Financial Tips for Remarriage During Retirement After Divorce

Combining two separate lives and financials is not always an easy task, but one that is more complex and more complicated when one or both of the parties have divorced.

As the plans for re-marriage, especially during or near retirement, get underway, the first step should be a prenuptial agreement that is signed well in advance of the marriage. A prenuptial agreement is a financial tool that cannot be utilized for non-financial matters.  can help establish what will be assigned to each family member to inherit. This is important for it to be recognized by the courts. Full disclosure of all assets and liabilities is critical, along with each party having their own attorney.

These steps are important for most states’ courts to uphold the prenuptial agreement. 

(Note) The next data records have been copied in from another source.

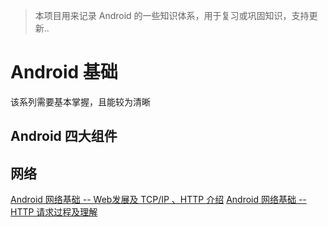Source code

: > 本项目用来记录 Android 的一些知识体系，用于复习或巩固知识，支持更新..

# Android 基础
该系列需要基本掌握，且能较为清晰

## Android 四大组件

## 网络

[Android 网络基础 -- Web发展及 TCP/IP 、HTTP 介绍](https://blog.csdn.net/u011418943/article/details/104208232)
[Android 网络基础 -- HTTP 请求过程及理解](https://blog.csdn.net/u011418943/article/details/104244142)



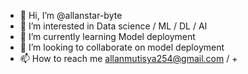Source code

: - 👋 Hi, I’m @allanstar-byte
- 👀 I’m interested in Data science / ML / DL / AI
- 🌱 I’m currently learning Model deployment
- 💞️ I’m looking to collaborate on model deployment
- 📫 How to reach me allanmutisya254@gmail.com / +

<!---
allanstar-byte/allanstar-byte is a Guru✨ special ✨ repository because its `README.md` (this file) appears on your GitHub profile.
You can click the Preview link to take a look at your changes.
--->
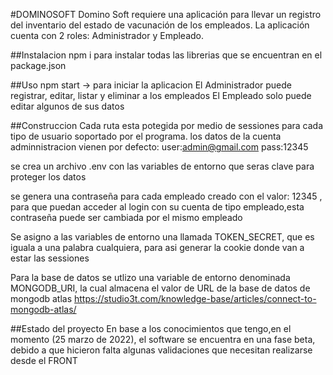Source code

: #DOMINOSOFT
Domino Soft requiere una aplicación para llevar un registro del inventario del estado
de vacunación de los empleados.
La aplicación cuenta con 2 roles: Administrador y Empleado.

##Instalacion
npm i 
para instalar todas las librerias que se encuentran en el package.json

##Uso
npm start  -> para iniciar la aplicacion
El Administrador puede registrar, editar, listar y eliminar a los empleados
El Empleado solo puede editar algunos de sus datos


##Construccion
Cada ruta esta potegida por medio de sessiones para cada tipo de usuario soportado por el programa.
los datos de la cuenta adminnistracion vienen por defecto: 
user:admin@gmail.com 
pass:12345

se crea un archivo .env con las variables de entorno que seras clave para proteger los datos

se genera una contraseña para cada empleado creado con el valor: 12345 , para que puedan acceder al login 
con su cuenta de tipo empleado,esta contraseña puede ser cambiada por el mismo empleado

Se asigno a las variables de entorno una llamada TOKEN_SECRET, que es iguala a una palabra cualquiera, para asi
generar la cookie donde van a estar las sessiones

Para la base de datos se utlizo una variable de entorno denominada MONGODB_URI, la cual almacena 
el valor de URL de la base de datos de mongodb atlas https://studio3t.com/knowledge-base/articles/connect-to-mongodb-atlas/

##Estado del proyecto
En base a los conocimientos que tengo,en el momento (25 marzo de 2022), el software se encuentra en una fase
beta, debido a que hicieron falta algunas validaciones que necesitan realizarse desde el FRONT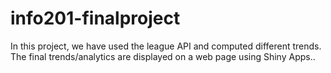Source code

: # info201-finalproject
In this project, we have used the league API and computed different trends. The final trends/analytics are displayed on a web page using Shiny Apps..
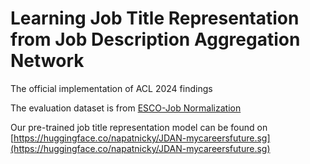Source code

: # Learning Job Title Representation from Job Description Aggregation Network
The official implementation of ACL 2024 findings 


The evaluation dataset is from [ESCO-Job Normalization](https://github.com/jensjorisdecorte/JobBERT-evaluation-dataset)


Our pre-trained job title representation model can be found on [https://huggingface.co/napatnicky/JDAN-mycareersfuture.sg](https://huggingface.co/napatnicky/JDAN-mycareersfuture.sg)
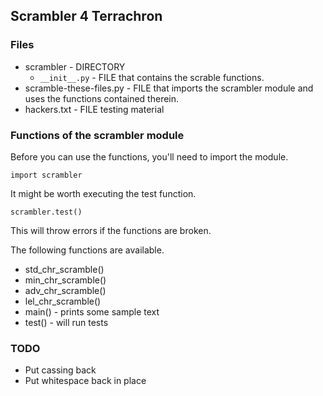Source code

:  
## Scrambler 4 Terrachron ##

### Files ###

- scrambler - DIRECTORY
    * `__init__.py` - FILE that contains the scrable functions.
- scramble-these-files.py - FILE that imports the scrambler module
  and uses the functions contained therein.
- hackers.txt - FILE testing material

### Functions of the scrambler module ###

Before you can use the functions, you'll need to import the module.

    import scrambler

It might be worth executing the test function.

    scrambler.test()

This will throw errors if the functions are broken.

The following functions are available.

- std_chr_scramble() 
- min_chr_scramble() 
- adv_chr_scramble() 
- lel_chr_scramble()
- main() - prints some sample text
- test() - will run tests

### TODO ####

- Put cassing back
- Put whitespace back in place
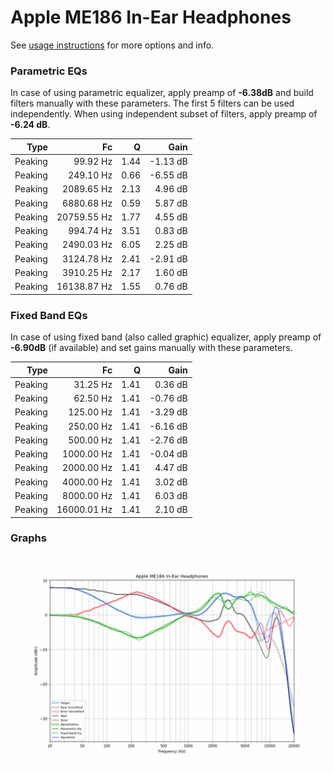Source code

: # Apple ME186 In-Ear Headphones
See [usage instructions](https://github.com/jaakkopasanen/AutoEq#usage) for more options and info.

### Parametric EQs
In case of using parametric equalizer, apply preamp of **-6.38dB** and build filters manually
with these parameters. The first 5 filters can be used independently.
When using independent subset of filters, apply preamp of **-6.24 dB**.

| Type    | Fc          |    Q | Gain     |
|--------:|------------:|-----:|---------:|
| Peaking | 99.92 Hz    | 1.44 | -1.13 dB |
| Peaking | 249.10 Hz   | 0.66 | -6.55 dB |
| Peaking | 2089.65 Hz  | 2.13 | 4.96 dB  |
| Peaking | 6880.68 Hz  | 0.59 | 5.87 dB  |
| Peaking | 20759.55 Hz | 1.77 | 4.55 dB  |
| Peaking | 994.74 Hz   | 3.51 | 0.83 dB  |
| Peaking | 2490.03 Hz  | 6.05 | 2.25 dB  |
| Peaking | 3124.78 Hz  | 2.41 | -2.91 dB |
| Peaking | 3910.25 Hz  | 2.17 | 1.60 dB  |
| Peaking | 16138.87 Hz | 1.55 | 0.76 dB  |

### Fixed Band EQs
In case of using fixed band (also called graphic) equalizer, apply preamp of **-6.90dB**
(if available) and set gains manually with these parameters.

| Type    | Fc          |    Q | Gain     |
|--------:|------------:|-----:|---------:|
| Peaking | 31.25 Hz    | 1.41 | 0.36 dB  |
| Peaking | 62.50 Hz    | 1.41 | -0.76 dB |
| Peaking | 125.00 Hz   | 1.41 | -3.29 dB |
| Peaking | 250.00 Hz   | 1.41 | -6.16 dB |
| Peaking | 500.00 Hz   | 1.41 | -2.76 dB |
| Peaking | 1000.00 Hz  | 1.41 | -0.04 dB |
| Peaking | 2000.00 Hz  | 1.41 | 4.47 dB  |
| Peaking | 4000.00 Hz  | 1.41 | 3.02 dB  |
| Peaking | 8000.00 Hz  | 1.41 | 6.03 dB  |
| Peaking | 16000.01 Hz | 1.41 | 2.10 dB  |

### Graphs
![](./Apple%20ME186%20In-Ear%20Headphones.png)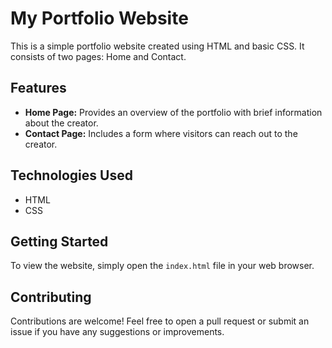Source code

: # My Portfolio Website

This is a simple portfolio website created using HTML and basic CSS. It consists of two pages: Home and Contact.

## Features

- **Home Page:** Provides an overview of the portfolio with brief information about the creator.
- **Contact Page:** Includes a form where visitors can reach out to the creator.

## Technologies Used

- HTML
- CSS

## Getting Started

To view the website, simply open the `index.html` file in your web browser.

## Contributing

Contributions are welcome! Feel free to open a pull request or submit an issue if you have any suggestions or improvements.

1.    Parties should discuss their credit reports, scores and credit histories. Full transparency about their respective approach to debt and credit is important to manage through the somewhat fixed income that is prevalent during retirement. If multiple debts are the issue, you can consolidate your debts to get rid of them. 

2.    Discuss your approach to savings and investing, ensuring that you understand and can balance the amount of risk you are both willing to undertake with the accumulated assets.

3.    Be sure that you are adhering to the retirement distributions of any retirement plans that have been deferred until a later date. 

4.    The divorced spouse can claim on his or her ex’s social security only if not remarried before age 62. Timing of the marriage is important.

Decisions regarding timing of social security should be made as a global decision considering both party’s benefits. Optimize the timing of the start of benefits for each party to maximize the amount of the benefits received.

5.    Create a legal agreement about the children with any former partners.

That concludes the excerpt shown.